- _Task item_
Find every line in the records below that holds the word "examples", and copy each one.

━━━━━ Dataset content

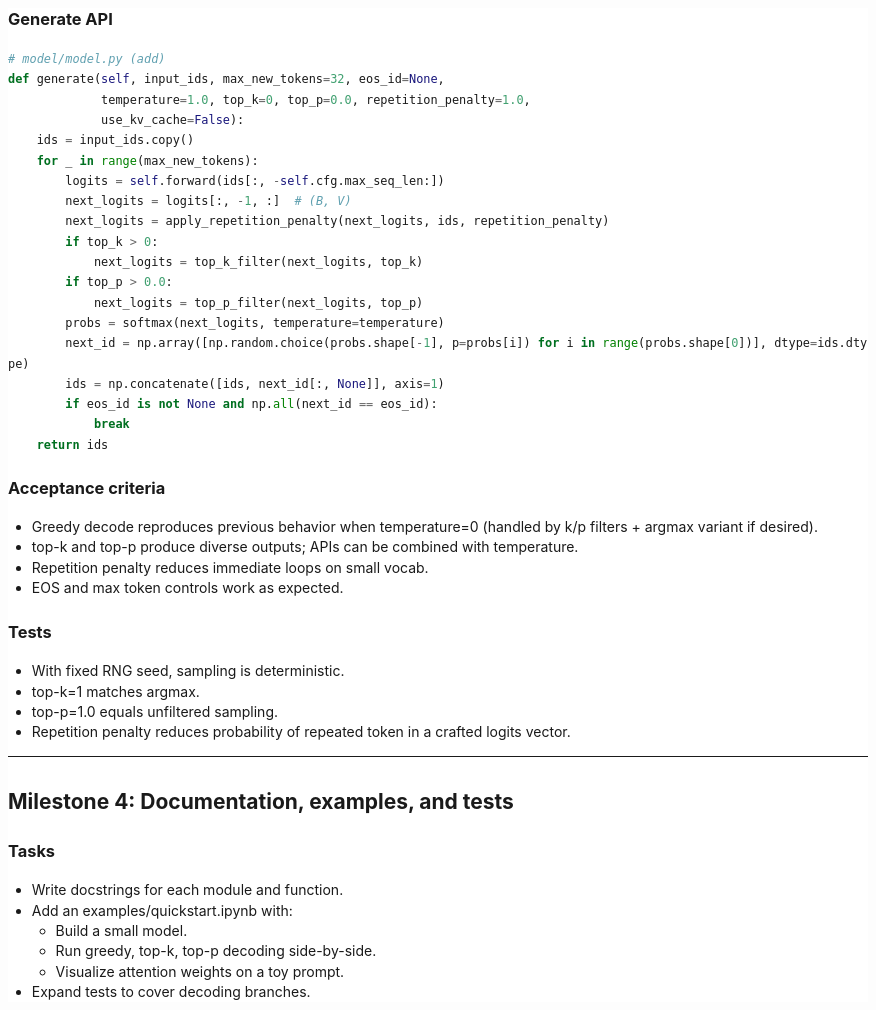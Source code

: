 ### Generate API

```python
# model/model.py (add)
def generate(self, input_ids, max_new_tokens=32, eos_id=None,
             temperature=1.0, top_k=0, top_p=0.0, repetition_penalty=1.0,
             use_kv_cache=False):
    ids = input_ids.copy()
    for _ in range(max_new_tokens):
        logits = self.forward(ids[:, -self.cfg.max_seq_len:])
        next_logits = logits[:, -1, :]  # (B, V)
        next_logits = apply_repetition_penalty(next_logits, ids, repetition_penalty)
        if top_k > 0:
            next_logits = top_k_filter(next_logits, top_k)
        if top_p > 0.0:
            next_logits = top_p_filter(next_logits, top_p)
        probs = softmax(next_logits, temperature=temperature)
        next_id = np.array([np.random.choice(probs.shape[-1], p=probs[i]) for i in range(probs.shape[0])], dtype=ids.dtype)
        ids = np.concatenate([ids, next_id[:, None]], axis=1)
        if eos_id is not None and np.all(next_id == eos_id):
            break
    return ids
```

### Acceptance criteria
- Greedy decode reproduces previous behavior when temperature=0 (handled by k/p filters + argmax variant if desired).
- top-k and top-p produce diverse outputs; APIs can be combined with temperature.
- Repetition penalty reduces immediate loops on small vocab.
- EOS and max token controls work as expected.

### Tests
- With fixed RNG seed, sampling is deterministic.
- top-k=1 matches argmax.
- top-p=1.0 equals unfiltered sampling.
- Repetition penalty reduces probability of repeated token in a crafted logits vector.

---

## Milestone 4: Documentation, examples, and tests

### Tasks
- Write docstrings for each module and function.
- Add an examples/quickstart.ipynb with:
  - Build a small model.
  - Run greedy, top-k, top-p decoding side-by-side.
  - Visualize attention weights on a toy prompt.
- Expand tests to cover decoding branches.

━━━━━━━━━━

- _The completed task_
## Milestone 4: Documentation, examples, and tests
- Add an examples/quickstart.ipynb with:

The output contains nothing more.